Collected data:
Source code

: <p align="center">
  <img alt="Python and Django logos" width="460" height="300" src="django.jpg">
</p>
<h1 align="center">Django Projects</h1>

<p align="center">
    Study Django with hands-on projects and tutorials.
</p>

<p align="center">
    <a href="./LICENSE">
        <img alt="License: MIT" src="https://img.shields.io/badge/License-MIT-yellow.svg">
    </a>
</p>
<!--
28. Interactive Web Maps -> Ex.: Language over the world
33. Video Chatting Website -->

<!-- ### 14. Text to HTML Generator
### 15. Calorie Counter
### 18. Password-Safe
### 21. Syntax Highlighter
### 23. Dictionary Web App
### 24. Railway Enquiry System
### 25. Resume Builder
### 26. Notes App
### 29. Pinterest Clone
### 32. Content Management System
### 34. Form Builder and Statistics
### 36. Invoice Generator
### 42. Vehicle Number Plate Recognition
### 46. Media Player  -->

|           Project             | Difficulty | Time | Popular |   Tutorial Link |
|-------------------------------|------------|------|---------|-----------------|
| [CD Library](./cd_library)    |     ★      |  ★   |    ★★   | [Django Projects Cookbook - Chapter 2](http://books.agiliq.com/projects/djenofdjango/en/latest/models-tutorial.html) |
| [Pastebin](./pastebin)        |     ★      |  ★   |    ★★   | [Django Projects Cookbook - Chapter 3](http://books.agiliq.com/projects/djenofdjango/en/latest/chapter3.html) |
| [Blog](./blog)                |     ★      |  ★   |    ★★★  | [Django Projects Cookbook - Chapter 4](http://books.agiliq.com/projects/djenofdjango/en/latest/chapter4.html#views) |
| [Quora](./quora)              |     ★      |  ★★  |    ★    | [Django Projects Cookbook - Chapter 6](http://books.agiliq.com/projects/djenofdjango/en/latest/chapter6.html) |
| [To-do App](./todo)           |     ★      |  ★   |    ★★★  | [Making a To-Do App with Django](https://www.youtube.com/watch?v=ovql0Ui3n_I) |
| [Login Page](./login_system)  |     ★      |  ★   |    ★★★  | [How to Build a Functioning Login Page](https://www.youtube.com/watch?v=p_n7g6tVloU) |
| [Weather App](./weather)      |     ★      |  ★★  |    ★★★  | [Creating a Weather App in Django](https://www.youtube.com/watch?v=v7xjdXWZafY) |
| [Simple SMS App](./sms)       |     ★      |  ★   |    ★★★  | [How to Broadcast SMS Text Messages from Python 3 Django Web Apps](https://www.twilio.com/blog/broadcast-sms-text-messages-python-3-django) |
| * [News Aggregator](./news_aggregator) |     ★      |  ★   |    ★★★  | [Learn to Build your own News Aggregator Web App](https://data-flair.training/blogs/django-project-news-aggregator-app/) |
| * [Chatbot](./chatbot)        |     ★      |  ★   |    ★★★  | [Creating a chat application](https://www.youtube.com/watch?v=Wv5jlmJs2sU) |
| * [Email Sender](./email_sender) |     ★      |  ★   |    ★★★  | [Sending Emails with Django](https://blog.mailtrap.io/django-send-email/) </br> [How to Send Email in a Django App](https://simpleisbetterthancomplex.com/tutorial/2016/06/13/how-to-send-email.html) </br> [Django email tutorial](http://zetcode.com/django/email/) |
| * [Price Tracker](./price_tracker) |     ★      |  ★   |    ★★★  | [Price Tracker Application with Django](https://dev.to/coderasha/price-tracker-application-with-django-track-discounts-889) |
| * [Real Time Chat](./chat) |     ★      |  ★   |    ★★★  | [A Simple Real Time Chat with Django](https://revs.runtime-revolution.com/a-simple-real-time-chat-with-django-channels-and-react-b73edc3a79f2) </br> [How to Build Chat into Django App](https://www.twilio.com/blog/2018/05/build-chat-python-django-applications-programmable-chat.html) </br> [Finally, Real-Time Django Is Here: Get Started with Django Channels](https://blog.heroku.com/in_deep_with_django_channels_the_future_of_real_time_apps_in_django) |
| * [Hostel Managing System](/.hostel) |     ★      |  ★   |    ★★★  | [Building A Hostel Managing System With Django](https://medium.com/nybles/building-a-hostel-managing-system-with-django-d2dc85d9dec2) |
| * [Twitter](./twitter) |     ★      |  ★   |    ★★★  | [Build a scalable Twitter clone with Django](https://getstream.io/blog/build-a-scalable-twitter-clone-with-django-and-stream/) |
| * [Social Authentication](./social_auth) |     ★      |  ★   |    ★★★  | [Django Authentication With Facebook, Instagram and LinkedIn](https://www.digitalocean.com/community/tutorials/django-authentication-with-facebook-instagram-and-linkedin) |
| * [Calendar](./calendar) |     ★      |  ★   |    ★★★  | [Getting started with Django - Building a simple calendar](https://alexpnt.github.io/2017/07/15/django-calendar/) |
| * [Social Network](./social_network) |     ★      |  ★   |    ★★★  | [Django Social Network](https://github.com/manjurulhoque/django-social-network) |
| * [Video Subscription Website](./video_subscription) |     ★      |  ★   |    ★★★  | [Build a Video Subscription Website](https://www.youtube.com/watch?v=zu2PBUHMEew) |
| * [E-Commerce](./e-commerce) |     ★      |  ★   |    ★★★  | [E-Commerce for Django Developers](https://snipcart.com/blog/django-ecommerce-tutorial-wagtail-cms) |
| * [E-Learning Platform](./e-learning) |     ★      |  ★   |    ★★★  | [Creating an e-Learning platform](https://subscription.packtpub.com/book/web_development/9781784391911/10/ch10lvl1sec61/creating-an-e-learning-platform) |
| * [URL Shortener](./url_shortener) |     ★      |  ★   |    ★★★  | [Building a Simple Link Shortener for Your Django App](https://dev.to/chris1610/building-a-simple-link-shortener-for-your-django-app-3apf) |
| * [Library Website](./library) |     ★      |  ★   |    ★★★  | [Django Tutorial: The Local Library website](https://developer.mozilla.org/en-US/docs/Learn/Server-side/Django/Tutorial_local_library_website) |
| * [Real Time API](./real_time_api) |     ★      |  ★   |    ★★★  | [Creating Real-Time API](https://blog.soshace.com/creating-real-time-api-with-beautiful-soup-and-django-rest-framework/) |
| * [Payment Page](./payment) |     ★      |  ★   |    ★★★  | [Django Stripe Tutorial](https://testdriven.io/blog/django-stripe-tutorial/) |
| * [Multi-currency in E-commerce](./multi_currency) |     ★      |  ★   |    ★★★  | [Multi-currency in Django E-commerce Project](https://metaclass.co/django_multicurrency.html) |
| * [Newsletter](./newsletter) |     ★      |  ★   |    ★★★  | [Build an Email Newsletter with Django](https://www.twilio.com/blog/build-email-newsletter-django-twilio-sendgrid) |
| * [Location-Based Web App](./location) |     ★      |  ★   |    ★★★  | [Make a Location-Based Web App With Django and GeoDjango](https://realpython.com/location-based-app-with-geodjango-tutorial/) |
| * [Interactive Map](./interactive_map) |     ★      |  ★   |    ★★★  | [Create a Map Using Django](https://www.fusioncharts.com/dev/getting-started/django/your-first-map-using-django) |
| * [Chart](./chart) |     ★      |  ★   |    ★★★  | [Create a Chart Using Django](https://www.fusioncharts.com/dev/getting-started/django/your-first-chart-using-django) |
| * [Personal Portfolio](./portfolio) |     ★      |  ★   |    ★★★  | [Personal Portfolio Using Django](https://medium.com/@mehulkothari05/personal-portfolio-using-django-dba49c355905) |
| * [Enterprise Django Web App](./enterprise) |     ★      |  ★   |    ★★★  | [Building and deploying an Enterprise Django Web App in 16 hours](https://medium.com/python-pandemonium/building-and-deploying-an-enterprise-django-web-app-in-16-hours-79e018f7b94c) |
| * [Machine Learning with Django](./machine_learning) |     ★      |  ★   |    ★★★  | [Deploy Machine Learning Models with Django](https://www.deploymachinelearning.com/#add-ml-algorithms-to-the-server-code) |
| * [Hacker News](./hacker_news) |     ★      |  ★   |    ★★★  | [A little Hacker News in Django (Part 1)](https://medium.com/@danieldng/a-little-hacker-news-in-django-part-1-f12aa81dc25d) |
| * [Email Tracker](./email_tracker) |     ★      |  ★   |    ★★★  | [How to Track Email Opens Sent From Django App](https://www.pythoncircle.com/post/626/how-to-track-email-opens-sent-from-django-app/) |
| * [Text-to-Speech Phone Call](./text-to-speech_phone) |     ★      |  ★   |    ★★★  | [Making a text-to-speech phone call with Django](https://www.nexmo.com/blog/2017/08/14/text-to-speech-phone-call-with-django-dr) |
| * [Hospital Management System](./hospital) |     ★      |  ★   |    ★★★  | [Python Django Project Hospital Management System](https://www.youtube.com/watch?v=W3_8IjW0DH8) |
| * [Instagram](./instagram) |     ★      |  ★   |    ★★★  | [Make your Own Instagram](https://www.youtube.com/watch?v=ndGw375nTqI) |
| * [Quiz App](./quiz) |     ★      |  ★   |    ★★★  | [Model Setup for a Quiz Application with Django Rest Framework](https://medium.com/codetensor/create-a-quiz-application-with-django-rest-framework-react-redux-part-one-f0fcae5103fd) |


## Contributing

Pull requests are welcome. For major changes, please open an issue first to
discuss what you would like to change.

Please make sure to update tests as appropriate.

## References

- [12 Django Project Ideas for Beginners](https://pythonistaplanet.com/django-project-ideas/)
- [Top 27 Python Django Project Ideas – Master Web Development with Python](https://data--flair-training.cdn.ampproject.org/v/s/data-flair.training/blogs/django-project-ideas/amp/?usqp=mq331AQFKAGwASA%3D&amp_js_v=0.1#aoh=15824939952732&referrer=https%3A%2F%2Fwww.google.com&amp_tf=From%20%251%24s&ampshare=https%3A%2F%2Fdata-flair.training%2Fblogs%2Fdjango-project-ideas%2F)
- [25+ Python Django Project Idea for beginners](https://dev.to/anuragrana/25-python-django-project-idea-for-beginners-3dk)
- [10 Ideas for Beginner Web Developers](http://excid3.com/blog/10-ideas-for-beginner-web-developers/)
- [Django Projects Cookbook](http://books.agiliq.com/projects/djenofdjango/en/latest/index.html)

WHAT THE EXERCISE ASKS: All lines from the one that contains "- [12 Django" to the last line above must be given again exactly, with both included and nothing added.

EXERCISE ANSWER:
- [12 Django Project Ideas for Beginners](https://pythonistaplanet.com/django-project-ideas/)
- [Top 27 Python Django Project Ideas – Master Web Development with Python](https://data--flair-training.cdn.ampproject.org/v/s/data-flair.training/blogs/django-project-ideas/amp/?usqp=mq331AQFKAGwASA%3D&amp_js_v=0.1#aoh=15824939952732&referrer=https%3A%2F%2Fwww.google.com&amp_tf=From%20%251%24s&ampshare=https%3A%2F%2Fdata-flair.training%2Fblogs%2Fdjango-project-ideas%2F)
- [25+ Python Django Project Idea for beginners](https://dev.to/anuragrana/25-python-django-project-idea-for-beginners-3dk)
- [10 Ideas for Beginner Web Developers](http://excid3.com/blog/10-ideas-for-beginner-web-developers/)
- [Django Projects Cookbook](http://books.agiliq.com/projects/djenofdjango/en/latest/index.html)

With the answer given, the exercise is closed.